Türk Kızılay’ı 2005 yılında Sağlık Bakanlığı izni ve denetiminde güvenli kan temini projesini başlatmıştır. Bu proje kapsamında 6-12 Mayıs “Kan Haftası” olarak kutlanmaktadır. Projenin amacı ülkemizin yıllık ihtiyacı olan 1.800.000 ünite kanın gönüllü ve düzenli kan bağışçılarından elde edilmesini sağlamaktır.
KAN, SAĞLIK İÇİN OLMAZSA OLMAZDIR
Kan, yapay olarak üretilemeyen bir dokudur, tek kaynağımız diğer sağlıklı insanlardır.
Kan bağışı bir insanın yaşaması için en büyük armağandır. Ülkemizde her yıl 2 milyona yakın kan ihtiyacı olduğu bilinmektedir. Ne yazık ki bu ihtiyacın çoğunluğu hasta yakınlarından karşılanmaktadır.

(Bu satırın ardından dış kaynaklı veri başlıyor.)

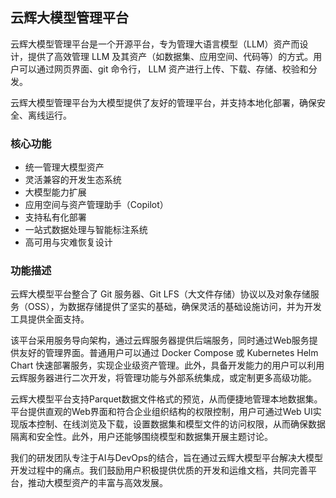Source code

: ## 云辉大模型管理平台
云辉大模型管理平台是一个开源平台，专为管理大语言模型（LLM）资产而设计，提供了高效管理 LLM 及其资产（如数据集、应用空间、代码等）的方式。用户可以通过网页界面、git 命令行， LLM 资产进行上传、下载、存储、校验和分发。

云辉大模型管理平台为大模型提供了友好的管理平台，并支持本地化部署，确保安全、离线运行。


### 核心功能
* 统一管理大模型资产
* 灵活兼容的开发生态系统
* 大模型能力扩展
* 应用空间与资产管理助手（Copilot）
* 支持私有化部署
* 一站式数据处理与智能标注系统
* 高可用与灾难恢复设计

### 功能描述
云辉大模型平台整合了 Git 服务器、Git LFS（大文件存储）协议以及对象存储服务（OSS），为数据存储提供了坚实的基础，确保灵活的基础设施访问，并为开发工具提供全面支持。

该平台采用服务导向架构，通过云辉服务器提供后端服务，同时通过Web服务提供友好的管理界面。普通用户可以通过 Docker Compose 或 Kubernetes Helm Chart 快速部署服务，实现企业级资产管理。此外，具备开发能力的用户可以利用云辉服务器进行二次开发，将管理功能与外部系统集成，或定制更多高级功能。

云辉大模型平台支持Parquet数据文件格式的预览，从而便捷地管理本地数据集。平台提供直观的Web界面和符合企业组织结构的权限控制，用户可通过Web UI实现版本控制、在线浏览及下载，设置数据集和模型文件的访问权限，从而确保数据隔离和安全性。此外，用户还能够围绕模型和数据集开展主题讨论。

我们的研发团队专注于AI与DevOps的结合，旨在通过云辉大模型平台解决大模型开发过程中的痛点。我们鼓励用户积极提供优质的开发和运维文档，共同完善平台，推动大模型资产的丰富与高效发展。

Ülkemizde her gün bir çok hasta tedavilerinde kullanılmak üzere kan bağışı bekliyor. Birçok kişi de, zamanında kan temin edilememesi nedeniyle kurtarılamıyor. Türkiye’de ortalama 10 bin kişiden sadece 15’i düzenli kan veriyor ki bu sayının çok az olduğu aşikardır.
Düzenli kan bağışı ülkemizde oldukça azdır. Aslında sağlıklı her insan yılda en az 2 defa rahatlıkla kan bağışında bulunabilir. Bu sayı ülkemizin ihtiyacını rahatlıkla karşılar.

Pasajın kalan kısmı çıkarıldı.